Sitôt que je me trouvai seule avec ma tante, elle me dit : « Eh bien, ma pauvre Suzon ! nous éprouvons presque tous les jours des tribulations nouvelles ; mais voilà encore une marque bien signalée de la protection de nos bonnes patronnes, qui ne nous abandonnent jamais, et cela, parce que nous avons le cœur pur et la conscience nette… Sais-tu que nous en voilà réchappées là d’une fière !… être traînées comme ça, liées avec des criminels, pendant toute une route, pour être ensuite condamnées et exécutées à Paris comme des voleuses !… car une fois là, le grand vicaire n’aurait plus voulu se mêler de toi, et aurait au contraire fait presser notre supplice, tant pour ne pas être compromis là-dedans, que parce qu’il nous aurait crues véritablement coupables… Oh ! pour moi je n’aurais pas été jusque-là, je serais morte en chemin !… et sûrement toi aussi, ma chère enfant… Mais enfin nous en voilà heureusement quittes et bien lavées, et dix louis devant nous encore, pour attendre ce que la providence voudra nous envoyer à présent ».
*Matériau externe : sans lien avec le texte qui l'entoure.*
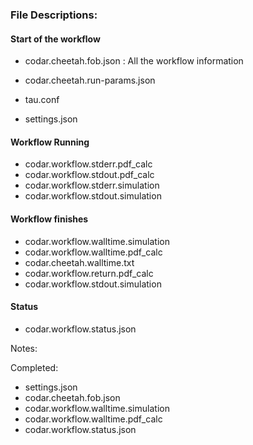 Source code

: ### File Descriptions:

#### Start of the workflow
- codar.cheetah.fob.json : All the workflow information
- codar.cheetah.run-params.json

- tau.conf
- settings.json

#### Workflow Running
- codar.workflow.stderr.pdf_calc
- codar.workflow.stdout.pdf_calc
- codar.workflow.stderr.simulation
- codar.workflow.stdout.simulation


#### Workflow finishes
- codar.workflow.walltime.simulation
- codar.workflow.walltime.pdf_calc
- codar.cheetah.walltime.txt
- codar.workflow.return.pdf_calc
- codar.workflow.stdout.simulation

#### Status
- codar.workflow.status.json

Notes:


Completed:
- settings.json
- codar.cheetah.fob.json
- codar.workflow.walltime.simulation
- codar.workflow.walltime.pdf_calc
- codar.workflow.status.json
Tout en partageant la satisfaction qu’elle ressentait de notre délivrance presque miraculeuse, je lui avouai l’extrême surprise où j’étais de l’avoir vu changer ainsi de sentiment, et que je ne pouvais point concilier les promesses coupables qu’elle avait faites pour moi au grand vicaire, avec les principes de vertu qu’elle m’avait toujours recommandés jusqu’à ce moment. Je lui déclarai même que j’aimerais mieux mourir de misère, que de racheter ma vie, ou de me procurer de l’aisance par la perte de mon honneur et de mon innocence.

« Que tu es donc simple, mon enfant ! me dit-elle, est-ce que j’ai donc jamais eu l’envie de tenir la plus petite des choses que la situation terrible où nous étions toutes les deux, m’a engagée à laisser espérer au grand vicaire ? Nous ne lui avons même rien promis du tout… nous lui avons simplement laissé croire ce qu’il désirait… Mais il y a un vieux proverbe, mon enfant, qui dit que de deux maux il faut choisir le moindre. C’était là le cas de m’en souvenir… et heureusement je m’en suis souvenue…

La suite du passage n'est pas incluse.